Internet é os Simpsons mal intencionados
Como falei, a internet é tipo Os Simpsons. Pega partes da realidade, distorce, faz uma caricatura e entrega nos nossos feeds. Mas é uma versão piorada dos Simpsons. A animação é uma comédia, que tira sarro de tudo e de todos. Tira sarro do brasileiro, do francês, do australiano (excelente episódio, inclusive) e especialmente do estadunidense. Mas aí que está o foco, tira sarro, faz piada. Sabemos que não dá para acreditar no que aparece em Os Simpsons.

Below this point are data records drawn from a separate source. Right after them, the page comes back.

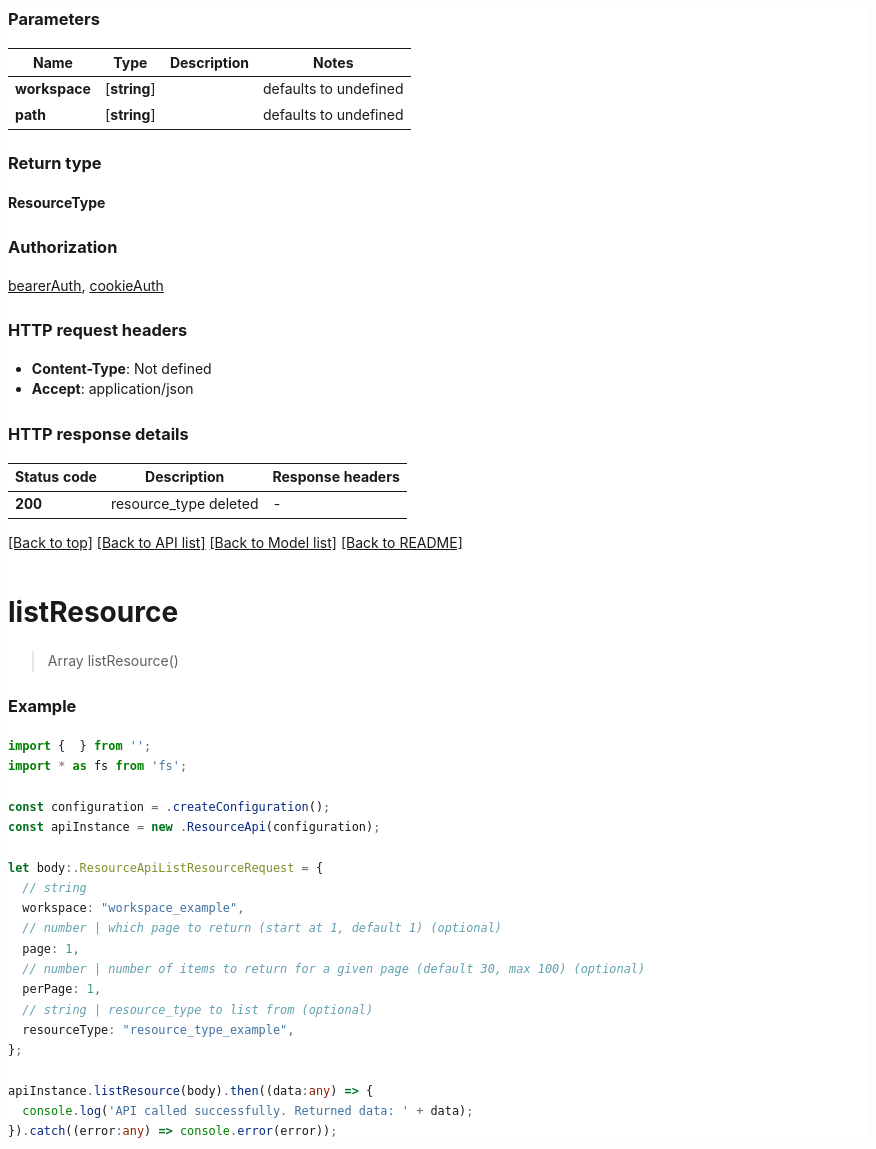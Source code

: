 
### Parameters

Name | Type | Description  | Notes
------------- | ------------- | ------------- | -------------
 **workspace** | [**string**] |  | defaults to undefined
 **path** | [**string**] |  | defaults to undefined


### Return type

**ResourceType**

### Authorization

[bearerAuth](README.md#bearerAuth), [cookieAuth](README.md#cookieAuth)

### HTTP request headers

 - **Content-Type**: Not defined
 - **Accept**: application/json


### HTTP response details
| Status code | Description | Response headers |
|-------------|-------------|------------------|
**200** | resource_type deleted |  -  |

[[Back to top]](#) [[Back to API list]](README.md#documentation-for-api-endpoints) [[Back to Model list]](README.md#documentation-for-models) [[Back to README]](README.md)

# **listResource**
> Array<Resource> listResource()


### Example


```typescript
import {  } from '';
import * as fs from 'fs';

const configuration = .createConfiguration();
const apiInstance = new .ResourceApi(configuration);

let body:.ResourceApiListResourceRequest = {
  // string
  workspace: "workspace_example",
  // number | which page to return (start at 1, default 1) (optional)
  page: 1,
  // number | number of items to return for a given page (default 30, max 100) (optional)
  perPage: 1,
  // string | resource_type to list from (optional)
  resourceType: "resource_type_example",
};

apiInstance.listResource(body).then((data:any) => {
  console.log('API called successfully. Returned data: ' + data);
}).catch((error:any) => console.error(error));
```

Já com a internet, a situação é bem pior. Porque, teoricamente, o seu influencer favorito está mostrando a verdade para você. Quando o influencer é bem intencionado, ele mostra a realidade que ele viveu. Gente é roubada em Roma. Quem é roubado em Roma vai ter uma imagem ruim da cidade. Influencer que foi roubado em Roma vai aparecer falando que foi roubado. E, se você assiste o vídeo desse influencer até o fim, a desgraça do algoritmo vai entender que você gosta daquilo e vai jogar na sua cara.
E vai reforçar a ideia que italiano é ladrão, espanhol é racista e francês odeia todos. Da mesma forma que é trabalhada por um grupo político para ensinar que africano, muçulmano e asiático vai pra Europa roubar emprego, estuprar mulheres e cometer terrorismo. Que ensina pra galerinha daqui do Sudeste do Brasil que nordestino é miserável que não sabe votar e vem roubar emprego. Aí surge uma minoria na Europa, assim como uma minoria no Brasil que efetivamente destrata galera de outros lugares e essa minoria barulhenta vira regra, se o algoritmo do Instagram quiser.
Infelizmente, a facilidade de entrar nas redes sociais é muito maior que de viajar. Se as pessoas viajassem mais, se conectassem mais, conhecessem mais a realidade, duvido que teria tanto ódio por aí. Por mais que Zuckerbergs e Musks tentassem lucrar por meio do ódio, as pessoas seriam ainda mais conectadas, aprendendo que o que você vê na internet não necessariamente é verdade.